By Naomi Klouda
The Homer Public Library holds a book and plant sale Sept. 29. They are currently accepting donations of both books and plants, as a fundraiser for Friends of the Library. This raises a question of interest to us: Will the book sale be the beneficiary of people who switched from the real hard or soft-bound paper version of a book to a Nook, Kindle or iPad? Will books donated by the box loads be all the more plentiful because of the cultural switch?
That could be good and bad news. Good, because it could make for a more profitable fundraiser for the Friends of the Library – if there’s a grand turn out in both supply and demand for accumulating more books on the part of folks spending their money. I know I’ll be there to haul out my own deep stack. But do you perceive the irony?
According to way too many critics, the book in its hard and soft bound forms are doomed. What might this mean for libraries? Not necessarily doom, because people aren’t going to quit reading.

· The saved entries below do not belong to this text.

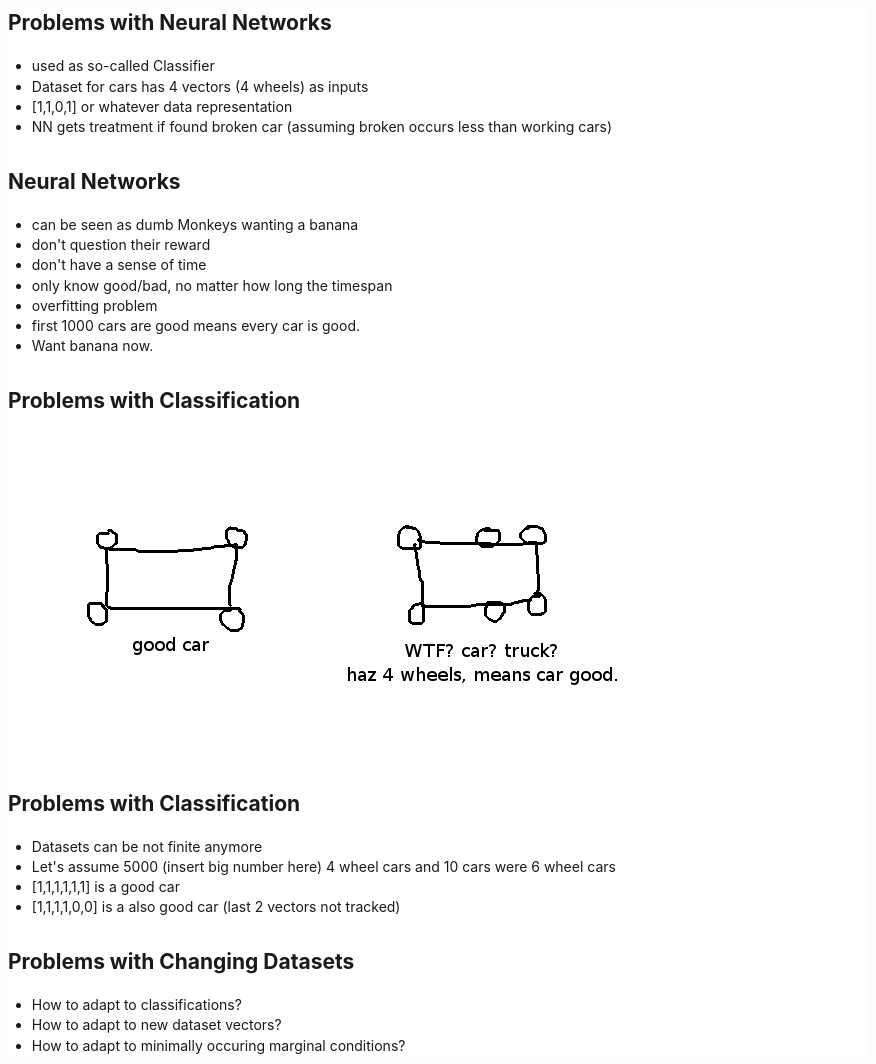 
## Problems with Neural Networks

- used as so-called Classifier
- Dataset for cars has 4 vectors (4 wheels) as inputs
- [1,1,0,1] or whatever data representation
- NN gets treatment if found broken car (assuming broken occurs less than working cars)

## Neural Networks

- can be seen as dumb Monkeys wanting a banana
- don't question their reward
- don't have a sense of time
- only know good/bad, no matter how long the timespan
- overfitting problem
- first 1000 cars are good means every car is good.
- Want banana now.

## Problems with Classification

![classification-problem](/asset/classification-problem.png)


## Problems with Classification

- Datasets can be not finite anymore
- Let's assume 5000 (insert big number here) 4 wheel cars and 10 cars were 6 wheel cars
- [1,1,1,1,1,1] is a good car
- [1,1,1,1,0,0] is a also good car (last 2 vectors not tracked)

## Problems with Changing Datasets

- How to adapt to classifications?
- How to adapt to new dataset vectors?
- How to adapt to minimally occuring marginal conditions?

They’ll go to the library to load new and ancient volumes on their Kindles. It was the Friends of the Library who raised the funds to buy the Kindles currently available for patrons to check out, no doubt funded in part from people selling off their books.
Along with any cultural change, fear takes hold of a heart. The automobile posed a horror approaching terror when it first came out. Laura Ingles Wilder nearly got ran over in San Francisco when she visited there in 1914. The prairie girl’s near accident occurred because no opportunity had presented itself previously in her life to teach her how to cross a busy street of honking machines instead of braying horses.
Machines are evil in certain minds, understandably. The assembly line replaced workers, and now even the assembly line isn’t common. Millions lost jobs and continue to lose jobs. It used to take an entire back room of people who knew how to work a scapula and a hot glue machine to set news columns and photos in perfectly aligned spaces. Now those folks are all moved along to hopefully parallel jobs or retirement. Typesetting and all is done now by one or two people desked up to page layout programs.
But the book, the hard bound thing that rests in a lap and eases one’s thoughts at the end of the day, won’t it always be with us? Can a little handheld machine really do the same job? Some of us are not convinced.
If books are moving to devices, where content is free and time is thin-sliced rather than three dimensional, what’s the level of appreciation? Where’s the aesthetics? Can you finger the cover or skip to the middle or effortlessly locate the author’s one paragraph bio on the back leaf? Is it constructed from a natural product, paper, or a piece of plastic that can be stomped on and ruined if you forget it on the floor? Does it have to get plugged into the wall and recharged, and while it’s recharging, you can’t find out if Libby Beaman sneaks out of the house to view the fur seals at St. Paul?
OK, so maybe you can read while it’s getting charged. Still.
Books traditionally go through a rigorous process to get published. Just ask any writer how long it took to get from a story’s conception to book form, and you’ll hear an unbelievably patient tale. Nowadays people are getting published online without that time-table of scrutiny and revision, and editing and more editing. There may well be quality as a quick job, but for the most part, it won’t be. So all those free ebook downloads available now might not satisfy in the long run.
New York Times bestselling author Michael Levin recently wrote a book outlining the doomsday ahead for books in their historic form. Amongst the gloom, he gives worthy words of warning for why we should guard against a downhill climb in serious reading, whether we do it by Kindle or binded paper. “The winners, going forward, will be that minority who still read and think for themselves. It’s a lot easier for government, the military, and the corporate world to control the way people think if they aren’t reading for themselves. That ought to be reason enough to save the book.”